**INSTRUCTIONS TO FOLLOW**
In the listing below, how many lines include "googleapis"? Give the number and no other text.

_ _ _ _

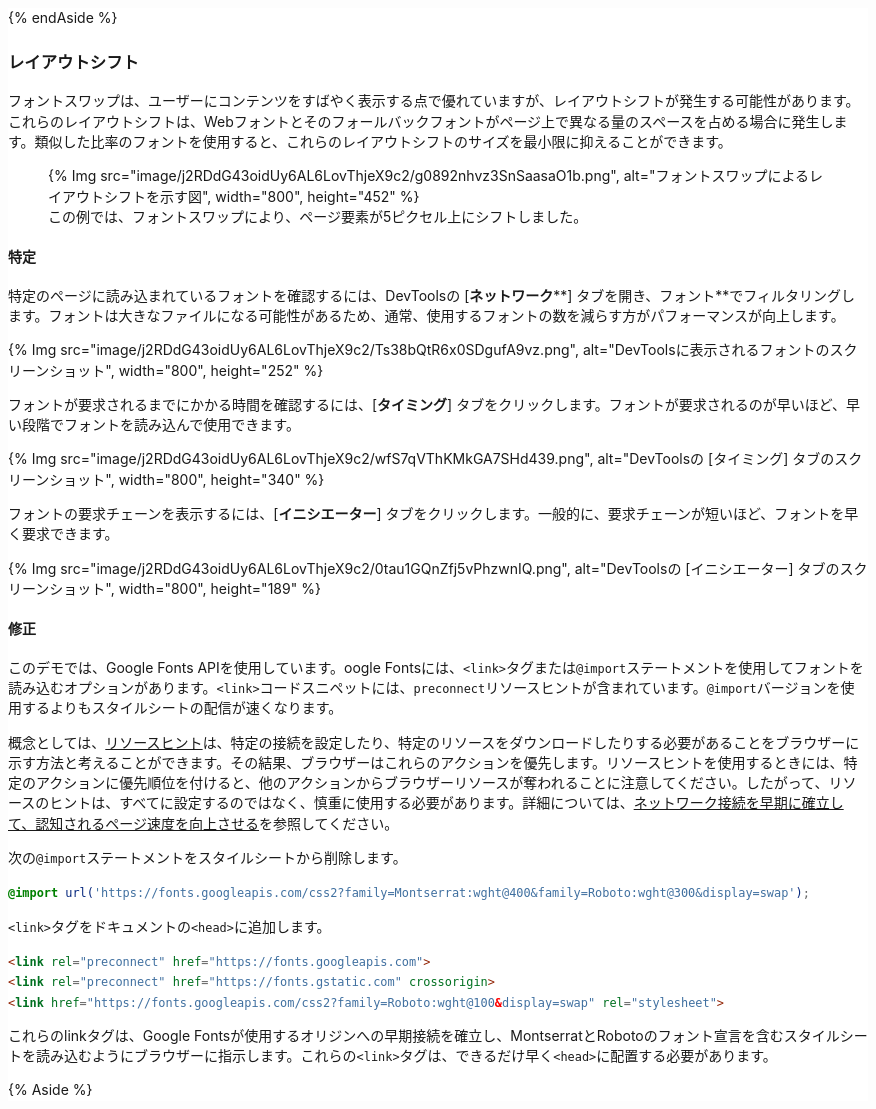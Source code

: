{% endAside %}

### レイアウトシフト

フォントスワップは、ユーザーにコンテンツをすばやく表示する点で優れていますが、レイアウトシフトが発生する可能性があります。これらのレイアウトシフトは、Webフォントとそのフォールバックフォントがページ上で異なる量のスペースを占める場合に発生します。類似した比率のフォントを使用すると、これらのレイアウトシフトのサイズを最小限に抑えることができます。

<figure class="w-figure">{% Img src="image/j2RDdG43oidUy6AL6LovThjeX9c2/g0892nhvz3SnSaasaO1b.png", alt="フォントスワップによるレイアウトシフトを示す図", width="800", height="452" %} <figcaption class="w-figcaption">この例では、フォントスワップにより、ページ要素が5ピクセル上にシフトしました。</figcaption></figure>

#### 特定

特定のページに読み込まれているフォントを確認するには、DevToolsの [**ネットワーク****] タブを開き、フォント**でフィルタリングします。フォントは大きなファイルになる可能性があるため、通常、使用するフォントの数を減らす方がパフォーマンスが向上します。

{% Img src="image/j2RDdG43oidUy6AL6LovThjeX9c2/Ts38bQtR6x0SDgufA9vz.png", alt="DevToolsに表示されるフォントのスクリーンショット", width="800", height="252" %}

フォントが要求されるまでにかかる時間を確認するには、[**タイミング**] タブをクリックします。フォントが要求されるのが早いほど、早い段階でフォントを読み込んで使用できます。

{% Img src="image/j2RDdG43oidUy6AL6LovThjeX9c2/wfS7qVThKMkGA7SHd439.png", alt="DevToolsの [タイミング] タブのスクリーンショット", width="800", height="340" %}

フォントの要求チェーンを表示するには、[**イニシエーター**] タブをクリックします。一般的に、要求チェーンが短いほど、フォントを早く要求できます。

{% Img src="image/j2RDdG43oidUy6AL6LovThjeX9c2/0tau1GQnZfj5vPhzwnIQ.png", alt="DevToolsの [イニシエーター] タブのスクリーンショット", width="800", height="189" %}

#### 修正

このデモでは、Google Fonts APIを使用しています。oogle Fontsには、`<link>`タグまたは`@import`ステートメントを使用してフォントを読み込むオプションがあります。`<link>`コードスニペットには、`preconnect`リソースヒントが含まれています。`@import`バージョンを使用するよりもスタイルシートの配信が速くなります。

概念としては、[リソースヒント](https://www.w3.org/TR/resource-hints/#resource-hints)は、特定の接続を設定したり、特定のリソースをダウンロードしたりする必要があることをブラウザーに示す方法と考えることができます。その結果、ブラウザーはこれらのアクションを優先します。リソースヒントを使用するときには、特定のアクションに優先順位を付けると、他のアクションからブラウザーリソースが奪われることに注意してください。したがって、リソースのヒントは、すべてに設定するのではなく、慎重に使用する必要があります。詳細については、[ネットワーク接続を早期に確立して、認知されるページ速度を向上させる](/preconnect-and-dns-prefetch/)を参照してください。

次の`@import`ステートメントをスタイルシートから削除します。

```css
@import url('https://fonts.googleapis.com/css2?family=Montserrat:wght@400&family=Roboto:wght@300&display=swap');
```

`<link>`タグをドキュメントの`<head>`に追加します。

```html
<link rel="preconnect" href="https://fonts.googleapis.com">
<link rel="preconnect" href="https://fonts.gstatic.com" crossorigin>
<link href="https://fonts.googleapis.com/css2?family=Roboto:wght@100&display=swap" rel="stylesheet">
```

これらのlinkタグは、Google Fontsが使用するオリジンへの早期接続を確立し、MontserratとRobotoのフォント宣言を含むスタイルシートを読み込むようにブラウザーに指示します。これらの`<link>`タグは、できるだけ早く`<head>`に配置する必要があります。

{% Aside %}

_ _ _ _

**RESULT OF THE EXERCISE**
3